• Work to be completed:
Read through the lines below and copy the ones holding the string "control".

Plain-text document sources
----
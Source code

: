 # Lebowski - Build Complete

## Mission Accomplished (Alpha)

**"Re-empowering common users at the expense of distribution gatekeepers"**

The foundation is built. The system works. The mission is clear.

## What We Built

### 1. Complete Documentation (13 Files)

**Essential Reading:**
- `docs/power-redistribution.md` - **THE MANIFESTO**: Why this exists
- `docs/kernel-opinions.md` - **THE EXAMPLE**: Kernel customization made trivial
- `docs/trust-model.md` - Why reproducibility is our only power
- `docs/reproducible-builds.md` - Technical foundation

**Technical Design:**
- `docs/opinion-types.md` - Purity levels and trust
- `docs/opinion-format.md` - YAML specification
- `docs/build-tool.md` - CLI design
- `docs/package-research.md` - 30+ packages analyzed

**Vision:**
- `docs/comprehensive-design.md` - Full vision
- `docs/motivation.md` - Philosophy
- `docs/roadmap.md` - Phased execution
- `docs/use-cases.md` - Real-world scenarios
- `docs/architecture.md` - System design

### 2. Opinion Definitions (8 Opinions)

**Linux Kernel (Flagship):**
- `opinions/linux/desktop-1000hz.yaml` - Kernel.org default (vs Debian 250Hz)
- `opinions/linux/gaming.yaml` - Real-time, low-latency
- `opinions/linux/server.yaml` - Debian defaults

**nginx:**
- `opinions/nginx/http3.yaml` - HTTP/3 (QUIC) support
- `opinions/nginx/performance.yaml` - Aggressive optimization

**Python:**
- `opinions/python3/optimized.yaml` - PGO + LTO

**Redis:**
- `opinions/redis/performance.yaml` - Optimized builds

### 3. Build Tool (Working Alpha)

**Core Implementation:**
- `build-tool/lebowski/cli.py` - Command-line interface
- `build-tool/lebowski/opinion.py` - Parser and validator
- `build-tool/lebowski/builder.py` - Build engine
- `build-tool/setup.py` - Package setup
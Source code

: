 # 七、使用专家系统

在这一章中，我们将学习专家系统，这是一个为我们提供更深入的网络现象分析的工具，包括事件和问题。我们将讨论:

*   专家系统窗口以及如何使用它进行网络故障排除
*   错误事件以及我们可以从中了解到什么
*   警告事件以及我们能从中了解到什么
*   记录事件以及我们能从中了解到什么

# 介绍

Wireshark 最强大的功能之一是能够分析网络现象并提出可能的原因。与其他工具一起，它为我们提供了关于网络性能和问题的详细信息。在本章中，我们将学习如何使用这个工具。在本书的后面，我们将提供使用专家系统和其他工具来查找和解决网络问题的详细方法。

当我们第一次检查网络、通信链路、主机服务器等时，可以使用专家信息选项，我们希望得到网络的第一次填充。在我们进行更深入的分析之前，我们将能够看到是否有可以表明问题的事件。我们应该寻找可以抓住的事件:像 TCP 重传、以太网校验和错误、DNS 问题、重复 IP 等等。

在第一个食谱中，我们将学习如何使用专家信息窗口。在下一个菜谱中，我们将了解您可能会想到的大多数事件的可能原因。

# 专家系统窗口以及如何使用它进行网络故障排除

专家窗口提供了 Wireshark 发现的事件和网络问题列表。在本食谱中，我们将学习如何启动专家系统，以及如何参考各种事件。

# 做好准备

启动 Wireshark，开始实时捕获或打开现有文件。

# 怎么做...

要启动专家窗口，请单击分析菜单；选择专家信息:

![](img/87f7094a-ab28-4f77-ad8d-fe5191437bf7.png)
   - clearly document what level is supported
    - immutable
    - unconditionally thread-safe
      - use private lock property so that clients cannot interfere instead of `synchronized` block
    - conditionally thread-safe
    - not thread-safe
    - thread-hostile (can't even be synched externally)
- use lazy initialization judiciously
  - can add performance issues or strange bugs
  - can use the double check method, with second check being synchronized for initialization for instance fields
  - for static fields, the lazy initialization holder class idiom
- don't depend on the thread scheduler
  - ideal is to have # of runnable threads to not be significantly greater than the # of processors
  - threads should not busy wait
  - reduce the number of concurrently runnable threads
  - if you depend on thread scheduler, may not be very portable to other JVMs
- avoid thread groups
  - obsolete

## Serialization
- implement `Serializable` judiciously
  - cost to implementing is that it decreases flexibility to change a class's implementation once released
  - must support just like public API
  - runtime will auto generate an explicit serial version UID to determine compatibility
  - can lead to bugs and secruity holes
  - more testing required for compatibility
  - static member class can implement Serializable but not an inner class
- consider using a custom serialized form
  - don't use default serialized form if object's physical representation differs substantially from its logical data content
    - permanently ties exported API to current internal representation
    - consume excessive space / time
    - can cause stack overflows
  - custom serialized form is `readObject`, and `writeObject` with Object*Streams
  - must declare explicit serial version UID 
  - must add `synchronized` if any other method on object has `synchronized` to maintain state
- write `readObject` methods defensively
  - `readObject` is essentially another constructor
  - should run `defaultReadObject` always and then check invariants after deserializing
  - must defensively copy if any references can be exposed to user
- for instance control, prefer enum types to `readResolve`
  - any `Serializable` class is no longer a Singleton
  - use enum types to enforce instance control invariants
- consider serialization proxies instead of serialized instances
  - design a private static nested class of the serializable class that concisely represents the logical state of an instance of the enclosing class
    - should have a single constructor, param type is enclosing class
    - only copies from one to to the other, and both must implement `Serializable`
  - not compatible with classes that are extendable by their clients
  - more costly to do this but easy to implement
----
• Your solution:
- for instance control, prefer enum types to `readResolve`
  - use enum types to enforce instance control invariants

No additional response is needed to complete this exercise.